- **Extracted material**:
*** Begin section ***
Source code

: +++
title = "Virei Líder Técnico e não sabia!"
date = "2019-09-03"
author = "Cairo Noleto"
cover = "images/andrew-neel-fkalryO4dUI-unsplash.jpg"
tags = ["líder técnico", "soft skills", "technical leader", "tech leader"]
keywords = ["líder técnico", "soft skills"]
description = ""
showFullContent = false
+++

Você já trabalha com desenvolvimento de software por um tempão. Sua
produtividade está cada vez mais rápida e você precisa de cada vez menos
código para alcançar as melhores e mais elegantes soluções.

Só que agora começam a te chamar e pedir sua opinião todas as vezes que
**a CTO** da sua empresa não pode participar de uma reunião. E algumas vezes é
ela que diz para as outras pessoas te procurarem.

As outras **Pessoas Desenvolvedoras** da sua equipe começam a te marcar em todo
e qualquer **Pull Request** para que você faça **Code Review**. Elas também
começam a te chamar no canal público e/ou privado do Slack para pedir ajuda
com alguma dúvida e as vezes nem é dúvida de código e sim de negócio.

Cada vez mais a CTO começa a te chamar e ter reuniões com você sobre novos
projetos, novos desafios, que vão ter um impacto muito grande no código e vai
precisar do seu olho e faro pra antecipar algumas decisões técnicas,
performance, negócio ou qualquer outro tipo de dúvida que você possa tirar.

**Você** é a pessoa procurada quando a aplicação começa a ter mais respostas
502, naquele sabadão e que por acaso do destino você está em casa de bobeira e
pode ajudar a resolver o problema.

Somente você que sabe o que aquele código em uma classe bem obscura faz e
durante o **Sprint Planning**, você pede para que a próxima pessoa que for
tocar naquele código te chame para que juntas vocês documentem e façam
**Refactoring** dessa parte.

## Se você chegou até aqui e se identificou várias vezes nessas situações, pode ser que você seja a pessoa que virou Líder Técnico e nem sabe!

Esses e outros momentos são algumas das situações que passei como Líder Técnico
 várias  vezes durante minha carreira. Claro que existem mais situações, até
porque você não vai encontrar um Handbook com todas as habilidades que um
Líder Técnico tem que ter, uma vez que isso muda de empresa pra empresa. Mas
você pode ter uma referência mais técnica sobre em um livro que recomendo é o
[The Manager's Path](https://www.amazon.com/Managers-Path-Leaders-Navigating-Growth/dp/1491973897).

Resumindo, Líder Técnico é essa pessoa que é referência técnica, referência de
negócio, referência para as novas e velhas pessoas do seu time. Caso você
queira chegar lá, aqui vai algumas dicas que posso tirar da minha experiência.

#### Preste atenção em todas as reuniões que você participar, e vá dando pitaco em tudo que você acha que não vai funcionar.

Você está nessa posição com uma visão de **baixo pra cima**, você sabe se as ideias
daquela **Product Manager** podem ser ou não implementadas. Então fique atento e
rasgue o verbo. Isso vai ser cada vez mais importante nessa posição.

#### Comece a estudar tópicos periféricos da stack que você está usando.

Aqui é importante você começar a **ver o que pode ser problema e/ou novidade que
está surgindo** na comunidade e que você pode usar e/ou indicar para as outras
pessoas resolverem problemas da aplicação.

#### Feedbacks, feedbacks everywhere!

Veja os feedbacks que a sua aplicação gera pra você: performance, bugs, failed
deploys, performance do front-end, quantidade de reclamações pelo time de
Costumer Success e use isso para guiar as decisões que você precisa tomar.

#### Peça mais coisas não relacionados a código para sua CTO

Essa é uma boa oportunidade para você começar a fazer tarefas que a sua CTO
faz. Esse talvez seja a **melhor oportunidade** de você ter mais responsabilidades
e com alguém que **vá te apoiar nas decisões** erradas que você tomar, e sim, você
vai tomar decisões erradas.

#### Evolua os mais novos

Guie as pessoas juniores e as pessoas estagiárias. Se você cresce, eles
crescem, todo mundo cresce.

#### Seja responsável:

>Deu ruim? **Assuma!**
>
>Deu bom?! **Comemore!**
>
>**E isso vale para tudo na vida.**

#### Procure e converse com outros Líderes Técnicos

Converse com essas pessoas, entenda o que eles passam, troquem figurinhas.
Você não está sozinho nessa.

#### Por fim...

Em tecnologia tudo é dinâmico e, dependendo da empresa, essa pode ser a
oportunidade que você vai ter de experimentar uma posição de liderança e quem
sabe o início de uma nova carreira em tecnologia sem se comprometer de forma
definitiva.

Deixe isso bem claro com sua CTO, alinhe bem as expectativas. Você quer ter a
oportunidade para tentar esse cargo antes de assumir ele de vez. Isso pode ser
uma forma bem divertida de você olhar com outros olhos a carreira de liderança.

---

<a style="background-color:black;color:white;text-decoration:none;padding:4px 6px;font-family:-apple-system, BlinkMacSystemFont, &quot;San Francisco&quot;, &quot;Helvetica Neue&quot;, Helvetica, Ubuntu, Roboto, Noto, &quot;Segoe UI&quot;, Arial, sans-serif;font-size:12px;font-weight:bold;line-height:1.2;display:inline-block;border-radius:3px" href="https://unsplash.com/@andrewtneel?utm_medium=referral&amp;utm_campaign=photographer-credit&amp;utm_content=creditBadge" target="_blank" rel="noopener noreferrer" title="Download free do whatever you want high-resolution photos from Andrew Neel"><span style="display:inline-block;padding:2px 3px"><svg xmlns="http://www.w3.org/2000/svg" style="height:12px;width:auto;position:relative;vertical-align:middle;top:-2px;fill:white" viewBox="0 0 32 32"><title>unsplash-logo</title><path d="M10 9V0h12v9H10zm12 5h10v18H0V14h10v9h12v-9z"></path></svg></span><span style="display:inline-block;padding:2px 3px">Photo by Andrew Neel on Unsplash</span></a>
*** End section ***
- **Your assignment**: Both the first line of the records above and the line containing "pode ajudar a resolver o problema." are to be transcribed exactly, together with every line between them, and nothing else.

- **Answer to this problem**:
Source code

: +++
title = "Virei Líder Técnico e não sabia!"
date = "2019-09-03"
author = "Cairo Noleto"
cover = "images/andrew-neel-fkalryO4dUI-unsplash.jpg"
tags = ["líder técnico", "soft skills", "technical leader", "tech leader"]
keywords = ["líder técnico", "soft skills"]
description = ""
showFullContent = false
+++

Você já trabalha com desenvolvimento de software por um tempão. Sua
produtividade está cada vez mais rápida e você precisa de cada vez menos
código para alcançar as melhores e mais elegantes soluções.

Só que agora começam a te chamar e pedir sua opinião todas as vezes que
**a CTO** da sua empresa não pode participar de uma reunião. E algumas vezes é
ela que diz para as outras pessoas te procurarem.

As outras **Pessoas Desenvolvedoras** da sua equipe começam a te marcar em todo
e qualquer **Pull Request** para que você faça **Code Review**. Elas também
começam a te chamar no canal público e/ou privado do Slack para pedir ajuda
com alguma dúvida e as vezes nem é dúvida de código e sim de negócio.

Cada vez mais a CTO começa a te chamar e ter reuniões com você sobre novos
projetos, novos desafios, que vão ter um impacto muito grande no código e vai
precisar do seu olho e faro pra antecipar algumas decisões técnicas,
performance, negócio ou qualquer outro tipo de dúvida que você possa tirar.

**Você** é a pessoa procurada quando a aplicação começa a ter mais respostas
502, naquele sabadão e que por acaso do destino você está em casa de bobeira e
pode ajudar a resolver o problema.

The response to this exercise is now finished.